I looked to see if I still had my poncho. I did and gave it to the spec five. He picked up the leg and put it on Sergeant Dongan’s chest, then wrapped him in the poncho.
Ten minutes later two gunships came in and cleared everything from around the village. Above them I could see the stack of medevac choppers.
It was 1400 hours.
Chapter 19
The ARVNs were the first to start to move out. Word had come that a second North Vietnamese battalion was moving toward the area. We had to get out and get out quickly. We made as many litters as we could to carry out the wounded. The question came up as to what to do with the dead.

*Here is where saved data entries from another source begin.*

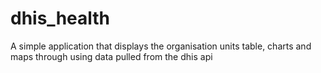 # dhis_health
A simple application that displays the organisation units table, charts and maps through using data pulled from the dhis api
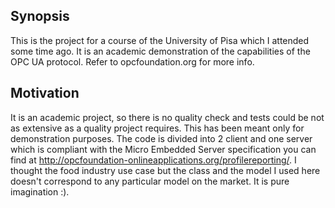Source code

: ## Synopsis

This is the project for a course of the University of Pisa which I attended some time ago. It is an academic demonstration of the capabilities of the OPC UA protocol.
Refer to opcfoundation.org for more info.

## Motivation

It is an academic project, so there is no quality check and tests could be not as extensive as a quality project requires. This has been meant only for demonstration purposes.
The code is divided into 2 client and one server which is compliant with the Micro Embedded Server specification you can find at http://opcfoundation-onlineapplications.org/profilereporting/.
I thought the food industry use case but the class and the model I used here doesn't correspond to any particular model on the market. It is pure imagination :).

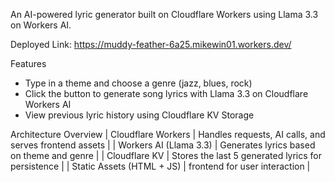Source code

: An AI-powered lyric generator built on Cloudflare Workers using Llama 3.3 on Workers AI.  

Deployed Link: 
https://muddy-feather-6a25.mikewin01.workers.dev/

Features
- Type in a theme and choose a genre (jazz, blues, rock)
- Click the button to generate song lyrics with Llama 3.3 on Cloudflare Workers AI  
- View previous lyric history using Cloudflare KV Storage    

Architecture Overview
| Cloudflare Workers | Handles requests, AI calls, and serves frontend assets |
| Workers AI (Llama 3.3) | Generates lyrics based on theme and genre |
| Cloudflare KV | Stores the last 5 generated lyrics for persistence |
| Static Assets (HTML + JS) | frontend for user interaction |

Somebody said we should bury them.
“They’ll just dig them up,” Gearhart said. “We got to strip them and bum them.”
Hell. Bodies still warm, limbs that fell as the bodies were moved. Some guys couldn’t do it. Some of us had to. We began stripping the Americans. We took their tags, their gear, and took them to a hut. How many were there? There were too many. Everybody took care of their own. We got Dongan and put him in the hut. Some of the bodies were wrapped in ponchos, some weren’t.
Guys from Charlie Company saw what we were doing and they got their people in. It was better than having the Congs get them, maybe mutilating the bodies.